As Ferguson is proceeding pro se, the Court construes Ferguson's complaint liberally. See Erickson v. Pardus, 551 U.S. 89, 94 (2007) ("A document filed pro se is to be liberally construed . . . and a pro se complaint, however inartfully pleaded, must be held to less stringent standards than formal pleadings drafted by lawyers[.]" (internal quotation marks omitted)).
III. ANALYSIS
Here, CMS avers that Ferguson's complaint should be dismissed because Ferguson commenced this action past the sixty-day statute of limitations period after receiving notice of the Board's determination. CMS also argues that Ferguson has not met the burden to establish equitable tolling of the sixty-day period. In response, Ferguson contends that because CMS has not proved that he received notice of the decision between June 20-22, 2019, the statute of limitations did not start on any of those dates and that he is therefore within the time permitted by the relevant statutes and regulations.
A. Whether Ferguson's Claims Are Time Barred
Section 205(g) of the Social Security Act, 42 U.S.C. section 405(g) governs judicial review of determinations made by the Secretary of Health and Human Services ("HSS"). Driver v. Heckler, 779 F.2d 509, 510 (9th Cir. 1985). Section 405(g) provides that "[a]ny individual, after any final decision of the Commissioner of Social Security made after a hearing to which he was a party . . . may obtain a review of such decision by a civil action commenced within sixty days after the mailing to him of notice of such decision or within such further time as the Commissioner of Social Security may allow." 42 U.S.C. § 405(g) (emphasis supplied); Tate v. United States, 437 F.2d 88, 89 (9th Cir. 1971) (affirming dismissal under section 205(g), as amended, 42 U.S.C. section 405(g), of complaint filed two days late). A party seeking "judicial review must commence civil action within 60 days from receipt of the notice of the Board's decision." 42 C.F.R. § 498.95(a); see Dynamic Visions v. Dept. of Health & Servs., No. 10-10864-JLT, 2011 WL 1527022, at *2 n. 13 (D. Mass. Apr. 20, 2011) ("To seek judicial review, a provider must commence a civil action within sixty days of receipt of the notice of the DAB's decision.") (citing 42 U.S.C. § 405(g); 42 C.F.R. § 498.95(a)). Section 405(g)'s 60-day limit is "a condition on the waiver of sovereign immunity and thus must be strictly construed." Bowen v. New York, 476 U.S. 467, 478-79 (1986); Diaz v. Comm'r of Soc. Sec., No. 5:13-cv-05027-PSG, 2014 WL 1348896 at *3 ((N.D. Cal. Apr. 4, 2014.) Courts have not afforded pro se litigants different treatment based on their status. See Butler v. Berryhill, No. 3:17-cv-05635-DWC, 2017 WL 6389308 at *2, 3 (W.D. Wash., Dec. 14, 2017.); Cairns v. Colvin, No. C14-99-BJR, 2014 WL 4929322 at * (W.D. Wash. May 7, 2014) (dismissing complaint where pro se plaintiff filed one day late).
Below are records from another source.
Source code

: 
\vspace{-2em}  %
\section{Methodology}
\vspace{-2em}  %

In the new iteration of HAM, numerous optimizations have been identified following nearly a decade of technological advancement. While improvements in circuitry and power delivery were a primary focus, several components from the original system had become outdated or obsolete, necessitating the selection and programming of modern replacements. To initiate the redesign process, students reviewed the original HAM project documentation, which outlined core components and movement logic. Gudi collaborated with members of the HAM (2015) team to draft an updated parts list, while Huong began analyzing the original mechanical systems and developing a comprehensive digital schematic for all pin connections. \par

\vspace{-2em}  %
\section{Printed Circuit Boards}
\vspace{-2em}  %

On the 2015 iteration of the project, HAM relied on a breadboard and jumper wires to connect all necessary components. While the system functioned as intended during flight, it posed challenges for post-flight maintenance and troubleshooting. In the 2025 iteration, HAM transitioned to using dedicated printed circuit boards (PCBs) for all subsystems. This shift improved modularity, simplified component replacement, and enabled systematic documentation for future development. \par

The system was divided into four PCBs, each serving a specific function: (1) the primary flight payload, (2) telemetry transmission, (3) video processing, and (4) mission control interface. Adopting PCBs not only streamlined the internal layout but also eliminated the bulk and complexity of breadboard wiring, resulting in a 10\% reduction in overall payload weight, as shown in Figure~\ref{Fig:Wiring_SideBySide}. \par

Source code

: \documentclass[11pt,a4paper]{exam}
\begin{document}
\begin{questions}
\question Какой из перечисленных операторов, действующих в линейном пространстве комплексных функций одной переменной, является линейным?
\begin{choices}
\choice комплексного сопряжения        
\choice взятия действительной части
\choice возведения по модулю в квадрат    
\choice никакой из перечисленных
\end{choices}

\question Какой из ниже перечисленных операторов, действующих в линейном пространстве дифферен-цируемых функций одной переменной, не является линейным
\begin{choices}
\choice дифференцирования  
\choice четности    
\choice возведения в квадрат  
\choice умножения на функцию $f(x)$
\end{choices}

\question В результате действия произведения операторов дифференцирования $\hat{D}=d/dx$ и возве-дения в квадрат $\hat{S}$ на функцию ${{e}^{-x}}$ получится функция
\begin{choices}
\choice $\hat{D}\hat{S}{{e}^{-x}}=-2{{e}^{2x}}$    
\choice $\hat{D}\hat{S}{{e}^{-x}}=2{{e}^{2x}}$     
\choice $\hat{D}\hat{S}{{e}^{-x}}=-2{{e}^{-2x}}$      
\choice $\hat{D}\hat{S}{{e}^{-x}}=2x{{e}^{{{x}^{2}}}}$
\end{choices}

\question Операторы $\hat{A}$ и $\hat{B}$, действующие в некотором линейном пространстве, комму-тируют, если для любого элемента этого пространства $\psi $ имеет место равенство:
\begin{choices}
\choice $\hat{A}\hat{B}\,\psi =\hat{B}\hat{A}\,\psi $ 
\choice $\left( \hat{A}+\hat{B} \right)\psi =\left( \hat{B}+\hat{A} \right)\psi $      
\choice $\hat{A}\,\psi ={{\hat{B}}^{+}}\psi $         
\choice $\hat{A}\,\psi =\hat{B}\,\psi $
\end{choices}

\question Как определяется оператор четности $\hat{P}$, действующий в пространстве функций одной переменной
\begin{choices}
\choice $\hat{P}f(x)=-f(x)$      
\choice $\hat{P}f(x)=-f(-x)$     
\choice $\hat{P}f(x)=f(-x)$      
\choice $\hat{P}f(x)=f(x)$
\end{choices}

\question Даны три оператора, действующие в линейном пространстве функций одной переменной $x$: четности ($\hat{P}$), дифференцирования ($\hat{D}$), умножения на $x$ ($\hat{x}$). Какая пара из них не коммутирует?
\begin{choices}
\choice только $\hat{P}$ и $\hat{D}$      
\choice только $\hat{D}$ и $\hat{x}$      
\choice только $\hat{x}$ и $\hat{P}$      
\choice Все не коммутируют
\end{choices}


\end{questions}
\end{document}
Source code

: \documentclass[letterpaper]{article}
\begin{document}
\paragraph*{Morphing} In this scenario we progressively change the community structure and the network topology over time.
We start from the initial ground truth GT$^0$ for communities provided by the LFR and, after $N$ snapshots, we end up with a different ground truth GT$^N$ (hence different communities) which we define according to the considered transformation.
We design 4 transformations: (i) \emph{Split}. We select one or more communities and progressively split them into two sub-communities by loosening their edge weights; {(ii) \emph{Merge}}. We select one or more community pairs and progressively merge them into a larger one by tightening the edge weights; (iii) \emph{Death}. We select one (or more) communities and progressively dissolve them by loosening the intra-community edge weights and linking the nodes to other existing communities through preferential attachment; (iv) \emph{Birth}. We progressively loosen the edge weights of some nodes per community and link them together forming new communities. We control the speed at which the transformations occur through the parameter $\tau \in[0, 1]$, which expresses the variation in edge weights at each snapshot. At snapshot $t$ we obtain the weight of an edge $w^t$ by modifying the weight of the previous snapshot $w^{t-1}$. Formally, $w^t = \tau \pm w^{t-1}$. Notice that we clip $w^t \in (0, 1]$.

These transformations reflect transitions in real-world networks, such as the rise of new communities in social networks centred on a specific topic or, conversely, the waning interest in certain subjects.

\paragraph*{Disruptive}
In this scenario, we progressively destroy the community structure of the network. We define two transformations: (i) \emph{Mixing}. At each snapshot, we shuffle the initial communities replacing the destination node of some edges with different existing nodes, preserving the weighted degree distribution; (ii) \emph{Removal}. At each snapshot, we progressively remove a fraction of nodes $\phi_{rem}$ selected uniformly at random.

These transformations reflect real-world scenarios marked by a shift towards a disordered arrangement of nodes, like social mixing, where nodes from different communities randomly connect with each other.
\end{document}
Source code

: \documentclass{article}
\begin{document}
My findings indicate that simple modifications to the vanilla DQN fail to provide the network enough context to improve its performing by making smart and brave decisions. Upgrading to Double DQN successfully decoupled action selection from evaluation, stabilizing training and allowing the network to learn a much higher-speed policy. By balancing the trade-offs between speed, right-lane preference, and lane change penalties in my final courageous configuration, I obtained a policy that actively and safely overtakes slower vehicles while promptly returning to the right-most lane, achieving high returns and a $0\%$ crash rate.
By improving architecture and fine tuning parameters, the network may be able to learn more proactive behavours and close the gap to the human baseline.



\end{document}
Here, after a review of the record and pleadings in this matter, the Court concludes that the complaint must be dismissed because Ferguson filed this action past the sixty-day period after receiving notice. Here, Ferguson facially filed the complaint beyond the sixty-day period, as he filed the complaint on August 22, 2019, which is 63 days after the Board's June 20, 2019 decision. (See Dkt. No. 1.) Instead, Ferguson avers that the June 20 date is not the starting date of the sixty-day period because CMS did not prove he received notice on that day, nor did he receive any notice until days following the decision. Under a later date, Ferguson would therefore be within the prescribed sixty-day time period.
Ferguson does not persuade. First, Ferguson does not allege or argue that he did not receive the Board's decision on June 20, 2019 or that it was delayed, which may have raised factual disputes that could not be decided at this stage. Rather, Ferguson's argument is that CMS cannot prove that he was in receipt of the decision. (Dkt. No. 37 at 3.) In other words, Ferguson has no deadline unless CMS can prove he received the notice via certified mail or receipt of email. (See id.) The Court disagrees. Ferguson agreed to electronic service and the electronic filing system guidelines, and was thus responsible for checking his notices, which the Board sent on June 20, 2019. (See Dkt. No. 1 at 8-9; Dkt. No. 35-1, AR 38-39.) Instead, Ferguson asks the Court to infer that he did not receive notice by June 22, 2019 even though the Board transmitted its decision "[b]y DAB E-File" on June 20, 2019. (See Dkt. No. 37 at 3; Dkt. No. 1 at 1, 8.) Indeed, Ferguson attached this letter to the complaint. (See Dkt. No. 1 at 8.) Ferguson thus asks the Court to make an unreasonable inference that he does not support with any facts and that contradicts documents in the complaint. See Ileto, 349 F. 3d at 1200; Lazy Y Ranch, 546 F. 3d at 588.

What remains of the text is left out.